* What you need to do: Would you filter these records and copy every line that has the word "itch"?

Records from a data source

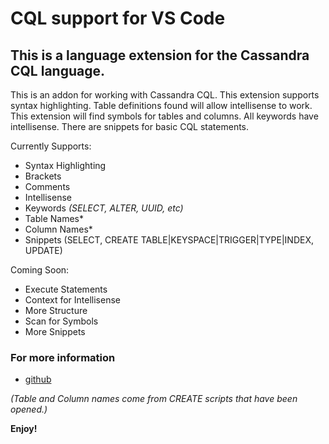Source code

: # CQL support for VS Code

## This is a language extension for the Cassandra CQL language.
This is an addon for working with Cassandra CQL. This extension supports syntax highlighting. Table definitions found will allow intellisense to work. This extension will find symbols for tables and columns. All keywords have intellisense. There are snippets for basic CQL statements.

Currently Supports:
 - Syntax Highlighting
 - Brackets
 - Comments
 - Intellisense 
  - Keywords *(SELECT, ALTER, UUID, etc)*
  - Table Names* 
  - Column Names*
 - Snippets (SELECT, CREATE TABLE|KEYSPACE|TRIGGER|TYPE|INDEX, UPDATE)
  
Coming Soon:
 - Execute Statements
 - Context for Intellisense
 - More Structure
 - Scan for Symbols
 - More Snippets

### For more information
* [github](https://github.com/lawrencekgrant/vscode-cql)

*(Table and Column names come from CREATE scripts that have been opened.)*

**Enjoy!** 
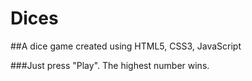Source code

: # Dices

##A dice game created using HTML5, CSS3, JavaScript

###Just press "Play". The highest number wins.
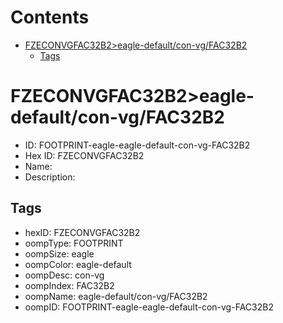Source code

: 



Contents
========

* [FZECONVGFAC32B2>eagle-default/con-vg/FAC32B2](#fzeconvgfac32b2eagle-defaultcon-vgfac32b2)
	* [Tags](#tags)

# FZECONVGFAC32B2>eagle-default/con-vg/FAC32B2

- ID: FOOTPRINT-eagle-eagle-default-con-vg-FAC32B2
- Hex ID: FZECONVGFAC32B2
- Name: 
- Description: 

## Tags

- hexID: FZECONVGFAC32B2
- oompType: FOOTPRINT
- oompSize: eagle
- oompColor: eagle-default
- oompDesc: con-vg
- oompIndex: FAC32B2
- oompName: eagle-default/con-vg/FAC32B2
- oompID: FOOTPRINT-eagle-eagle-default-con-vg-FAC32B2
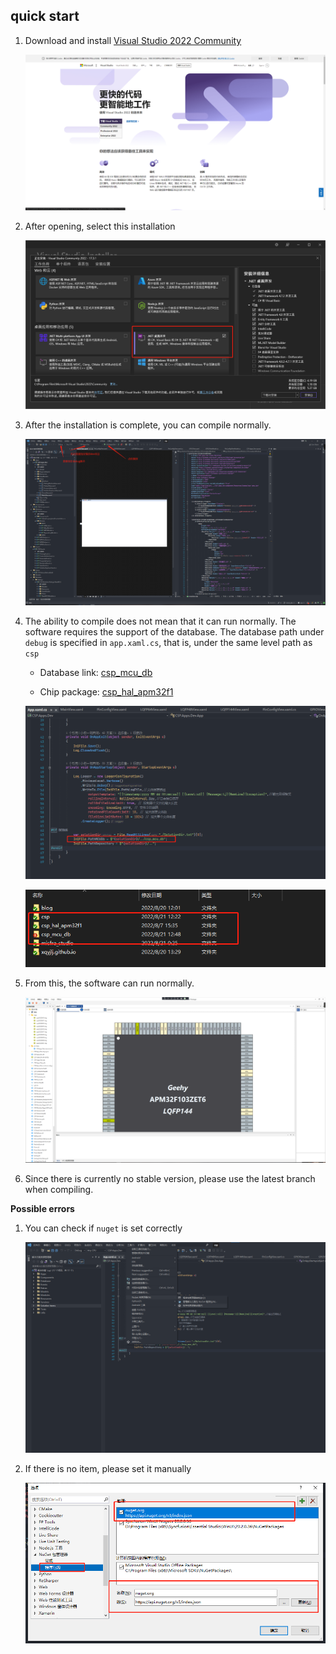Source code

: ## quick start

1. Download and install [Visual Studio 2022 Community](https://visualstudio.microsoft.com/zh-hans/vs/)

   ![image-20220821184828961](assets/img/develop/image-20220821184828961.png)

2. After opening, select this installation

   ![image-20220821185308486](assets/img/develop/image-20220821185308486.png)

3. After the installation is complete, you can compile normally.

   ![image-20220821185653176](assets/img/develop/image-20220821185653176.png)

4. The ability to compile does not mean that it can run normally. The software requires the support of the database. The database path under `debug` is specified in `app.xaml.cs`, that is, under the same level path as `csp`

   - Database link: [csp_mcu_db](https://github.com/csplink/csp_mcu_db)

   - Chip package: [csp_hal_apm32f1](https://github.com/csplink/csp_hal_apm32f1)

   ![image-20220821185931551](assets/img/develop/image-20220821185931551.png)

   ![image-20220821190046606](assets/img/develop/image-20220821190046606.png)

5. From this, the software can run normally.

   ![image-20220821190417107](assets/img/develop/image-20220821190417107.png)

6. Since there is currently no stable version, please use the latest branch when compiling.

**Possible errors**

1. You can check if `nuget` is set correctly

   ![image-20220821191121598](assets/img/develop/image-20220821191121598.png)

2. If there is no item, please set it manually

   ![image-20220821191257245](assets/img/develop/image-20220821191257245.png)
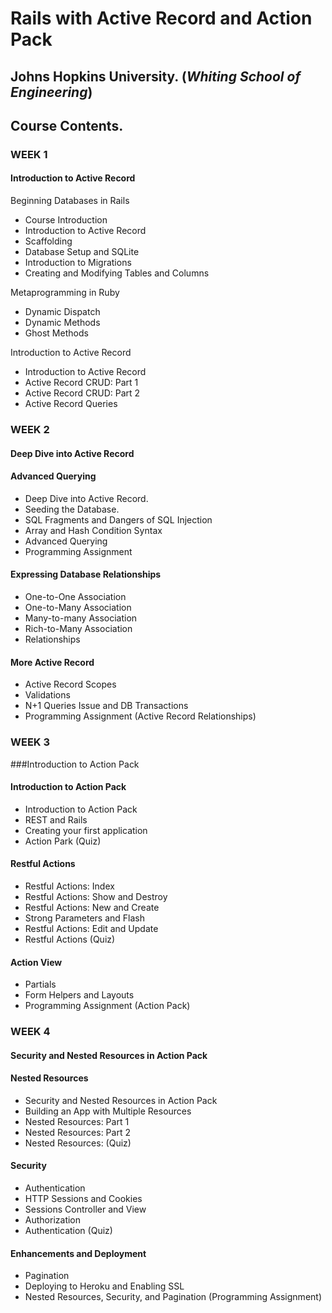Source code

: #  Rails with Active Record and Action Pack


## Johns Hopkins University.  (*Whiting School of Engineering*)


## Course Contents.


### WEEK 1

#### Introduction to Active Record


Beginning Databases in Rails
  * Course Introduction
  * Introduction to Active Record
  * Scaffolding
  * Database Setup and SQLite
  * Introduction to Migrations
  * Creating and Modifying Tables and Columns

Metaprogramming in Ruby
  * Dynamic Dispatch
  * Dynamic Methods
  * Ghost Methods

Introduction to Active Record
  * Introduction to Active Record
  * Active Record CRUD: Part 1
  * Active Record CRUD: Part 2
  * Active Record Queries

### WEEK 2

#### Deep Dive into Active Record

#### Advanced Querying

  * Deep Dive into Active Record.
  * Seeding the Database.
  * SQL Fragments and Dangers of SQL Injection
  * Array and Hash Condition Syntax
  * Advanced Querying
  * Programming Assignment
 
#### Expressing Database Relationships

  * One-to-One Association
  * One-to-Many Association
  * Many-to-many Association
  * Rich-to-Many Association
  * Relationships
 
#### More Active Record

  * Active Record Scopes
  * Validations
  * N+1 Queries Issue and DB Transactions
  * Programming Assignment (Active Record Relationships)

### WEEK 3

###Introduction to Action Pack

#### Introduction to Action Pack

  * Introduction to Action Pack
  * REST and Rails
  * Creating your first application
  * Action Park (Quiz)
 
#### Restful Actions

  * Restful Actions: Index
  * Restful Actions: Show and Destroy
  * Restful Actions: New and Create
  * Strong Parameters and Flash
  * Restful Actions: Edit and Update
  * Restful Actions (Quiz)
 
#### Action View

  * Partials
  * Form Helpers and Layouts
  * Programming Assignment (Action Pack)

### WEEK 4

#### Security and Nested Resources in Action Pack

#### Nested Resources
  * Security and Nested Resources in Action Pack
  * Building an App with Multiple Resources
  * Nested Resources: Part 1
  * Nested Resources: Part 2
  * Nested Resources: (Quiz)
 
#### Security

  * Authentication
  * HTTP Sessions and Cookies
  * Sessions Controller and View
  * Authorization
  * Authentication (Quiz)
 
#### Enhancements and Deployment

  * Pagination
  * Deploying to Heroku and Enabling SSL
  * Nested Resources, Security, and Pagination (Programming Assignment)

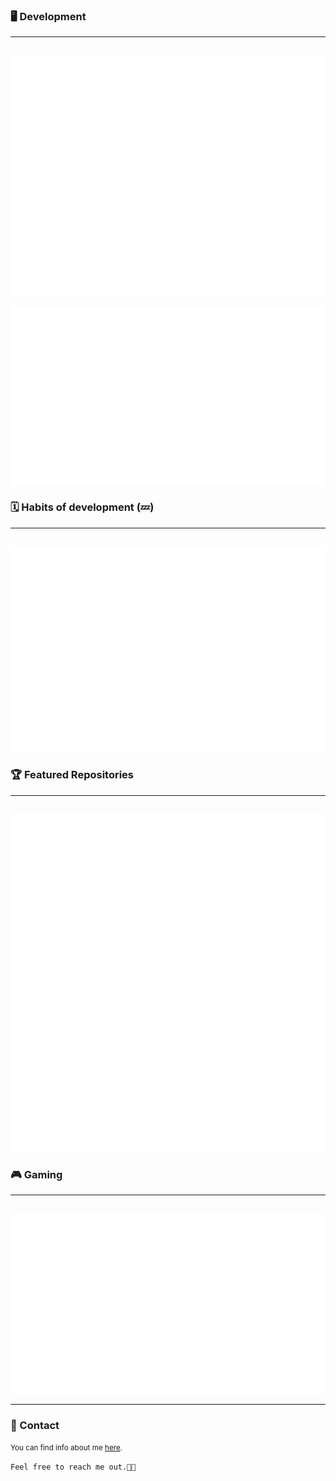 
<!DOCTYPE html>
<html lang="en">
<head>
    <meta charset="UTF-8">
    <meta name="viewport" content="width=device-width, initial-scale=1.0">
    <link rel="stylesheet"
        href="https://fonts.googleapis.com/css2?family=Material+Symbols+Rounded:opsz,wght,FILL,GRAD@20..48,100..700,0..1,-50..200" />
        <link href="https://fonts.googleapis.com/css2?family=Roboto:ital,wght@0,100..900;1,100..900&display=swap"
        rel="stylesheet">
</head>
<body>


<h3><strong>🖥️ Development</strong></h3>
<hr>
<div style="display:flex;justify-content:center;padding-top:15px;"><img src="github-metrics.svg"></div>
<div style="display:flex;justify-content:center;padding-top:15px;"><img src="metrics-pagespeed.svg"></div>
<h3><strong>🗓️ Habits of development (💤)</strong></h3>
<hr>
<div style="display:flex;justify-content:center;padding-top:15px;"><img src="metrics-habits.svg"></div>
<h3><strong>🏆 Featured Repositories </strong></h3>
<hr>
<div style="display:flex;justify-content:center;padding-top:15px;"><img src="metrics-repo.svg"></div>
<h3>🎮 Gaming</h3>
<hr>
<div style="display:flex;justify-content:center;padding-top:15px;"><img src="metrics-steam-profile.svg"></div>
<hr>
<h3>🪪 Contact</h3>
<span><small>You can find info about me <a href="https://willmayrink.github.io">here</a>.</span></small>
    
`Feel free to reach me out.👋🏻`

</body>
</html>
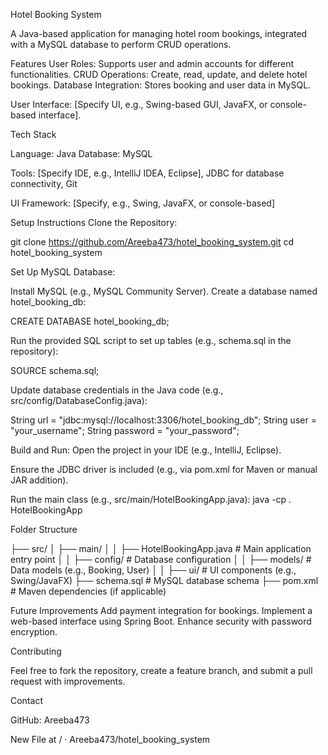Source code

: 
Hotel Booking System

A Java-based application for managing hotel room bookings, integrated with a MySQL database to perform CRUD operations.

Features User Roles: Supports user and admin accounts for different functionalities. CRUD Operations: Create, read, update, and delete hotel bookings. Database Integration: Stores booking and user data in MySQL.

User Interface: [Specify UI, e.g., Swing-based GUI, JavaFX, or console-based interface].

Tech Stack

Language: Java Database: MySQL

Tools: [Specify IDE, e.g., IntelliJ IDEA, Eclipse], JDBC for database connectivity, Git

UI Framework: [Specify, e.g., Swing, JavaFX, or console-based]

Setup Instructions Clone the Repository:

git clone https://github.com/Areeba473/hotel_booking_system.git cd hotel_booking_system

Set Up MySQL Database:

Install MySQL (e.g., MySQL Community Server). Create a database named hotel_booking_db:

CREATE DATABASE hotel_booking_db;

Run the provided SQL script to set up tables (e.g., schema.sql in the repository):

SOURCE schema.sql;

Update database credentials in the Java code (e.g., src/config/DatabaseConfig.java):

String url = "jdbc:mysql://localhost:3306/hotel_booking_db"; String user = "your_username"; String password = "your_password";

Build and Run: Open the project in your IDE (e.g., IntelliJ, Eclipse).

Ensure the JDBC driver is included (e.g., via pom.xml for Maven or manual JAR addition).

Run the main class (e.g., src/main/HotelBookingApp.java): java -cp . HotelBookingApp

Folder Structure

├── src/ │ ├── main/ │ │ ├── HotelBookingApp.java # Main application entry point │ │ ├── config/ # Database configuration │ │ ├── models/ # Data models (e.g., Booking, User) │ │ ├── ui/ # UI components (e.g., Swing/JavaFX) ├── schema.sql # MySQL database schema ├── pom.xml # Maven dependencies (if applicable)

Future Improvements Add payment integration for bookings. Implement a web-based interface using Spring Boot. Enhance security with password encryption.

Contributing

Feel free to fork the repository, create a feature branch, and submit a pull request with improvements.

Contact

GitHub: Areeba473

New File at / · Areeba473/hotel_booking_system
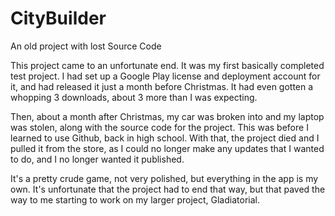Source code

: # CityBuilder
An old project with lost Source Code

This project came to an unfortunate end. It was my first basically completed test project. I had set up a Google Play license and deployment account for it, and had released it just a month before Christmas. It had even gotten a whopping 3 downloads, about 3 more than I was expecting.

Then, about a month after Christmas, my car was broken into and my laptop was stolen, along with the source code for the project. This was before I learned to use Github, back in high school. With that, the project died and I pulled it from the store, as I could no longer make any updates that I wanted to do, and I no longer wanted it published.

It's a pretty crude game, not very polished, but everything in the app is my own. It's unfortunate that the project had to end that way, but that paved the way to me starting to work on my larger project, Gladiatorial.
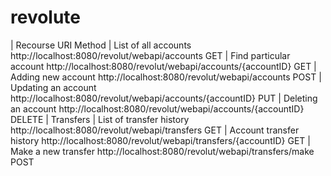 # revolute

| Recourse	URI	Method
| List of all accounts	http://localhost:8080/revolut/webapi/accounts	GET
| Find particular account	http://localhost:8080/revolut/webapi/accounts/{accountID}	GET
| Adding new account	http://localhost:8080/revolut/webapi/accounts	POST
| Updating an account	http://localhost:8080/revolut/webapi/accounts/{accountID}	PUT
| Deleting an account	http://localhost:8080/revolut/webapi/accounts/{accountID}	DELETE
| Transfers
| List of transfer history	http://localhost:8080/revolut/webapi/transfers	GET
| Account transfer history	http://localhost:8080/revolut/webapi/transfers/{accountID}	GET
| Make a new transfer	http://localhost:8080/revolut/webapi/transfers/make	POST
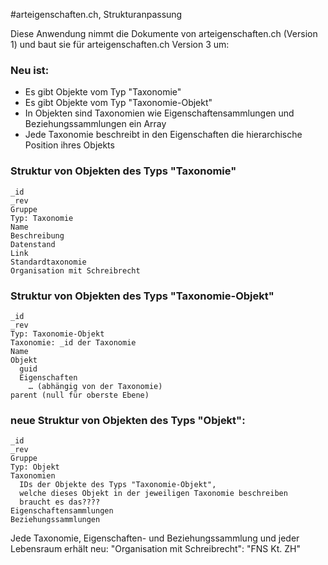 #arteigenschaften.ch, Strukturanpassung

Diese Anwendung nimmt die Dokumente von arteigenschaften.ch (Version 1) und baut sie für arteigenschaften.ch Version 3 um:

### Neu ist:

- Es gibt Objekte vom Typ "Taxonomie"
- Es gibt Objekte vom Typ "Taxonomie-Objekt"
- In Objekten sind Taxonomien wie Eigenschaftensammlungen und Beziehungssammlungen ein Array
- Jede Taxonomie beschreibt in den Eigenschaften die hierarchische Position ihres Objekts

### Struktur von Objekten des Typs "Taxonomie"

	_id
	_rev
	Gruppe
	Typ: Taxonomie
	Name
	Beschreibung
	Datenstand
	Link
	Standardtaxonomie
	Organisation mit Schreibrecht

### Struktur von Objekten des Typs "Taxonomie-Objekt"
	
	_id
	_rev
	Typ: Taxonomie-Objekt
	Taxonomie: _id der Taxonomie
	Name
	Objekt
	  guid
	  Eigenschaften
		… (abhängig von der Taxonomie)
	parent (null für oberste Ebene)

### neue Struktur von Objekten des Typs "Objekt":

    _id
    _rev
    Gruppe
    Typ: Objekt
    Taxonomien
      IDs der Objekte des Typs "Taxonomie-Objekt",
      welche dieses Objekt in der jeweiligen Taxonomie beschreiben
	  braucht es das????
    Eigenschaftensammlungen
    Beziehungssammlungen

Jede Taxonomie, Eigenschaften- und Beziehungssammlung und jeder Lebensraum erhält neu: "Organisation mit Schreibrecht": "FNS Kt. ZH"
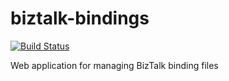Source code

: # biztalk-bindings

[![Build Status](https://dev.azure.com/AliakseiSihau/biztalk-bindings/_apis/build/status/ASigov.biztalk-bindings?branchName=master)](https://dev.azure.com/AliakseiSihau/biztalk-bindings/_build/latest?definitionId=1&branchName=master)

Web application for managing BizTalk binding files

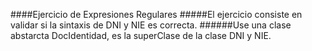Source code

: ####Ejercicio de Expresiones Regulares
#####El ejercicio consiste en validar si la sintaxis de DNI y NIE es correcta.
######Use una clase abstarcta DocIdentidad, es la superClase de la clase DNI y NIE.
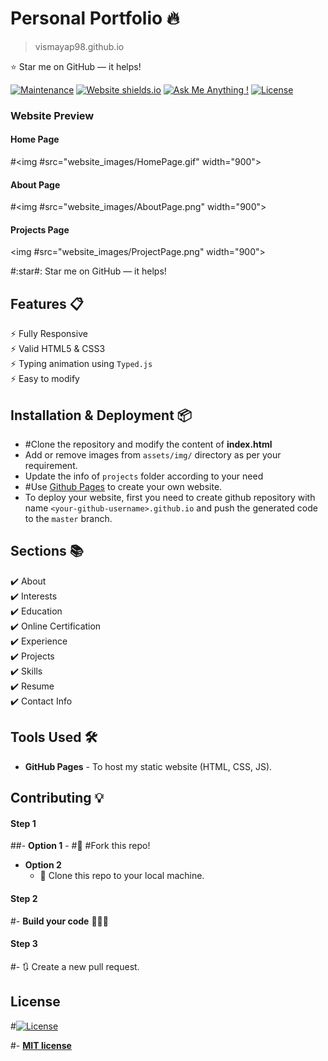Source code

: # Personal Portfolio 🔥
>vismayap98.github.io


:star: Star me on GitHub — it helps!

[![Maintenance](https://img.shields.io/badge/maintained-yes-green.svg)](https://github.com/rajaprerak/rajaprerak.github.io/commits/master)
[![Website shields.io](https://img.shields.io/badge/website-up-yellow)](http://rajaprerak.github.io/)
[![Ask Me Anything !](https://img.shields.io/badge/ask%20me-linkedin-1abc9c.svg)](https://www.linkedin.com/in/rajaprerak/)
[![License](http://img.shields.io/:license-mit-blue.svg?style=flat-square)](http://badges.mit-license.org)

### Website Preview
#### Home Page
#<img #src="website_images/HomePage.gif" width="900">


#### About Page
#<img #src="website_images/AboutPage.png" width="900">


#### Projects Page
<img #src="website_images/ProjectPage.png" width="900">
  


#:star#: Star me on GitHub — it helps!

## Features 📋
⚡️ Fully Responsive\
⚡️ Valid HTML5 & CSS3\
⚡️ Typing animation using `Typed.js`\
⚡️ Easy to modify

## Installation & Deployment 📦
- #Clone the repository and modify the content of <b>index.html</b> 
- Add or remove images from `assets/img/` directory as per your requirement.
- Update the info of `projects` folder according to your need
- #Use [Github Pages](https://create-react-app.dev/docs/deployment/#github-pages) to create your own website.
- To deploy your website, first you need to create github repository with name `<your-github-username>.github.io` and push the generated code to the `master` branch.

## Sections 📚
✔️ About\
✔️ Interests\
✔️ Education\
✔️ Online Certification\
✔️ Experience\
✔️ Projects \
✔️ Skills \
✔️ Resume\
✔️ Contact Info



## Tools Used 🛠️
* <b>GitHub Pages</b> - To host my static website (HTML, CSS, JS).

## Contributing 💡
#### Step 1

##- **Option 1**
    - #🍴 #Fork this repo!

- **Option 2**
    - 👯 Clone this repo to your local machine.


#### Step 2

#- **Build your code** 🔨🔨🔨

#### Step 3

#- 🔃 Create a new pull request.

## License
#[![License](http://img.shields.io/:license-mit-blue.svg?style=flat-square)](http://badges.mit-license.org)

#- **[MIT license](http://opensource.org/licenses/mit-license.php)**
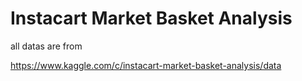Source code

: # Instacart Market Basket Analysis

all datas are from 

https://www.kaggle.com/c/instacart-market-basket-analysis/data

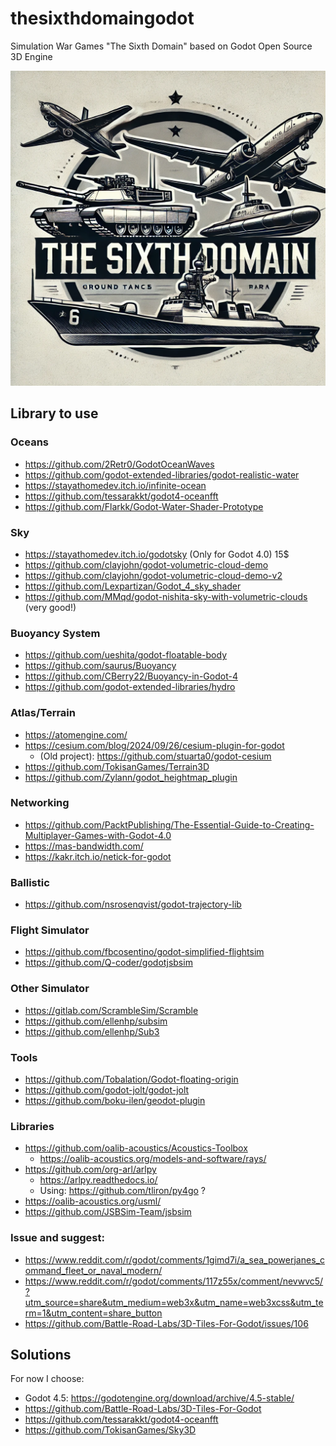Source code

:# thesixthdomaingodot
Simulation War Games "The Sixth Domain" based on Godot Open Source 3D Engine

![The Sixth Domain Logo](TheSixthDomainLogo.png)

## Library to use

### Oceans

- https://github.com/2Retr0/GodotOceanWaves
- https://github.com/godot-extended-libraries/godot-realistic-water
- https://stayathomedev.itch.io/infinite-ocean
- https://github.com/tessarakkt/godot4-oceanfft
- https://github.com/Flarkk/Godot-Water-Shader-Prototype

### Sky

- https://stayathomedev.itch.io/godotsky (Only for Godot 4.0) 15$
- https://github.com/clayjohn/godot-volumetric-cloud-demo
- https://github.com/clayjohn/godot-volumetric-cloud-demo-v2
- https://github.com/Lexpartizan/Godot_4_sky_shader
- https://github.com/MMqd/godot-nishita-sky-with-volumetric-clouds (very good!)

### Buoyancy System
- https://github.com/ueshita/godot-floatable-body
- https://github.com/saurus/Buoyancy
- https://github.com/CBerry22/Buoyancy-in-Godot-4
- https://github.com/godot-extended-libraries/hydro

### Atlas/Terrain

- https://atomengine.com/
- https://cesium.com/blog/2024/09/26/cesium-plugin-for-godot
  - (Old project): https://github.com/stuarta0/godot-cesium  
- https://github.com/TokisanGames/Terrain3D
- https://github.com/Zylann/godot_heightmap_plugin

### Networking

- https://github.com/PacktPublishing/The-Essential-Guide-to-Creating-Multiplayer-Games-with-Godot-4.0
- https://mas-bandwidth.com/
- https://kakr.itch.io/netick-for-godot

### Ballistic

- https://github.com/nsrosenqvist/godot-trajectory-lib

### Flight Simulator

- https://github.com/fbcosentino/godot-simplified-flightsim
- https://github.com/Q-coder/godotjsbsim

### Other Simulator

- https://gitlab.com/ScrambleSim/Scramble
- https://github.com/ellenhp/subsim
- https://github.com/ellenhp/Sub3

### Tools

- https://github.com/Tobalation/Godot-floating-origin
- https://github.com/godot-jolt/godot-jolt
- https://github.com/boku-ilen/geodot-plugin

### Libraries

- https://github.com/oalib-acoustics/Acoustics-Toolbox
  - https://oalib-acoustics.org/models-and-software/rays/ 
- https://github.com/org-arl/arlpy
  - https://arlpy.readthedocs.io/
  - Using: https://github.com/tliron/py4go ?
- https://oalib-acoustics.org/usml/
- https://github.com/JSBSim-Team/jsbsim

### Issue and suggest:
- https://www.reddit.com/r/godot/comments/1gimd7i/a_sea_powerjanes_command_fleet_or_naval_modern/
- https://www.reddit.com/r/godot/comments/117z55x/comment/nevwvc5/?utm_source=share&utm_medium=web3x&utm_name=web3xcss&utm_term=1&utm_content=share_button
- https://github.com/Battle-Road-Labs/3D-Tiles-For-Godot/issues/106

## Solutions

For now I choose:

- Godot 4.5: https://godotengine.org/download/archive/4.5-stable/
- https://github.com/Battle-Road-Labs/3D-Tiles-For-Godot
- https://github.com/tessarakkt/godot4-oceanfft
- https://github.com/TokisanGames/Sky3D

* Reply:
- https://stayathomedev.itch.io/infinite-ocean
- https://stayathomedev.itch.io/godotsky (Only for Godot 4.0) 15$
- https://kakr.itch.io/netick-for-godot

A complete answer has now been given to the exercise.